Your task
The expected output is the set of lines below beginning at the one that contains "2. Structural steel, building" and ending at the final line, reproduced exactly.

Data for processing
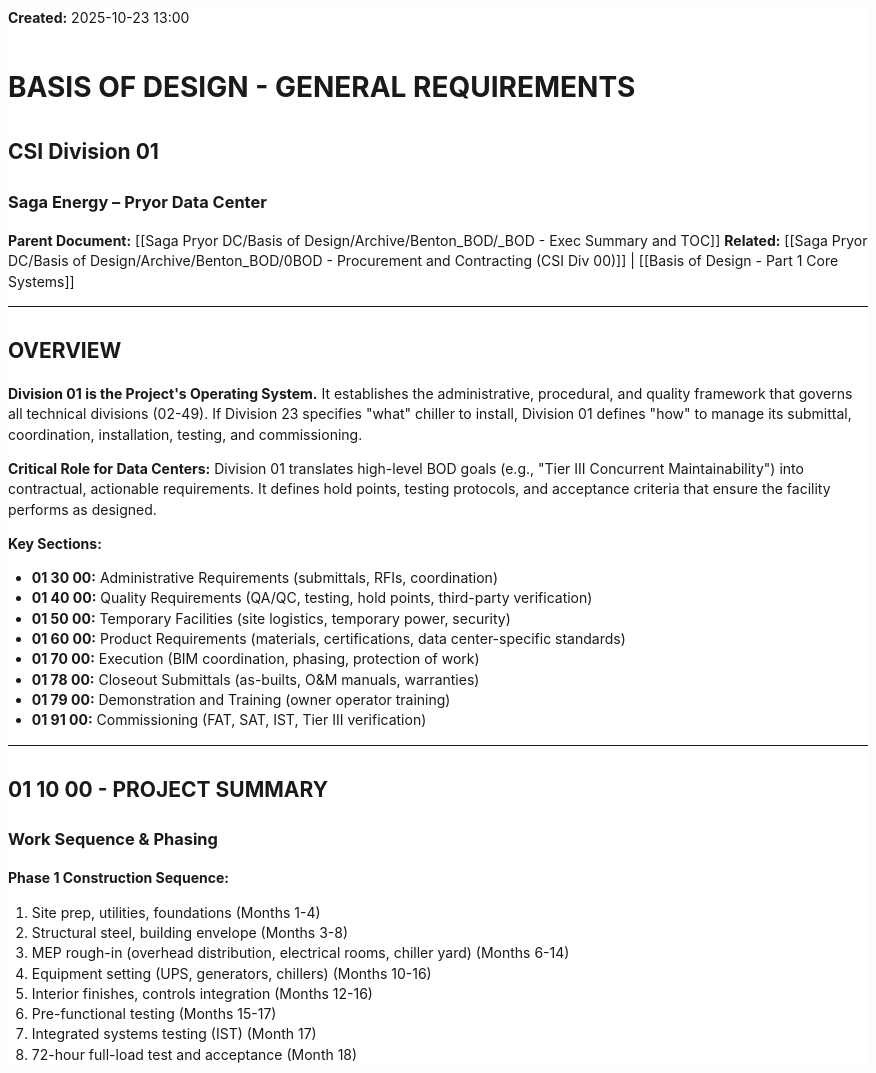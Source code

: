 **Created:** 2025-10-23 13:00

# BASIS OF DESIGN - GENERAL REQUIREMENTS
## CSI Division 01
### Saga Energy – Pryor Data Center

**Parent Document:** [[Saga Pryor DC/Basis of Design/Archive/Benton_BOD/_BOD - Exec Summary and TOC]]
**Related:** [[Saga Pryor DC/Basis of Design/Archive/Benton_BOD/0BOD - Procurement and Contracting (CSI Div 00)]] | [[Basis of Design - Part 1 Core Systems]]

---

## OVERVIEW

**Division 01 is the Project's Operating System.** It establishes the administrative, procedural, and quality framework that governs all technical divisions (02-49). If Division 23 specifies "what" chiller to install, Division 01 defines "how" to manage its submittal, coordination, installation, testing, and commissioning.

**Critical Role for Data Centers:**
Division 01 translates high-level BOD goals (e.g., "Tier III Concurrent Maintainability") into contractual, actionable requirements. It defines hold points, testing protocols, and acceptance criteria that ensure the facility performs as designed.

**Key Sections:**
- **01 30 00:** Administrative Requirements (submittals, RFIs, coordination)
- **01 40 00:** Quality Requirements (QA/QC, testing, hold points, third-party verification)
- **01 50 00:** Temporary Facilities (site logistics, temporary power, security)
- **01 60 00:** Product Requirements (materials, certifications, data center-specific standards)
- **01 70 00:** Execution (BIM coordination, phasing, protection of work)
- **01 78 00:** Closeout Submittals (as-builts, O&M manuals, warranties)
- **01 79 00:** Demonstration and Training (owner operator training)
- **01 91 00:** Commissioning (FAT, SAT, IST, Tier III verification)

---

## 01 10 00 - PROJECT SUMMARY

### Work Sequence & Phasing

**Phase 1 Construction Sequence:**
1. Site prep, utilities, foundations (Months 1-4)
2. Structural steel, building envelope (Months 3-8)
3. MEP rough-in (overhead distribution, electrical rooms, chiller yard) (Months 6-14)
4. Equipment setting (UPS, generators, chillers) (Months 10-16)
5. Interior finishes, controls integration (Months 12-16)
6. Pre-functional testing (Months 15-17)
7. Integrated systems testing (IST) (Month 17)
8. 72-hour full-load test and acceptance (Month 18)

The answer
2. Structural steel, building envelope (Months 3-8)
3. MEP rough-in (overhead distribution, electrical rooms, chiller yard) (Months 6-14)
4. Equipment setting (UPS, generators, chillers) (Months 10-16)
5. Interior finishes, controls integration (Months 12-16)
6. Pre-functional testing (Months 15-17)
7. Integrated systems testing (IST) (Month 17)
8. 72-hour full-load test and acceptance (Month 18)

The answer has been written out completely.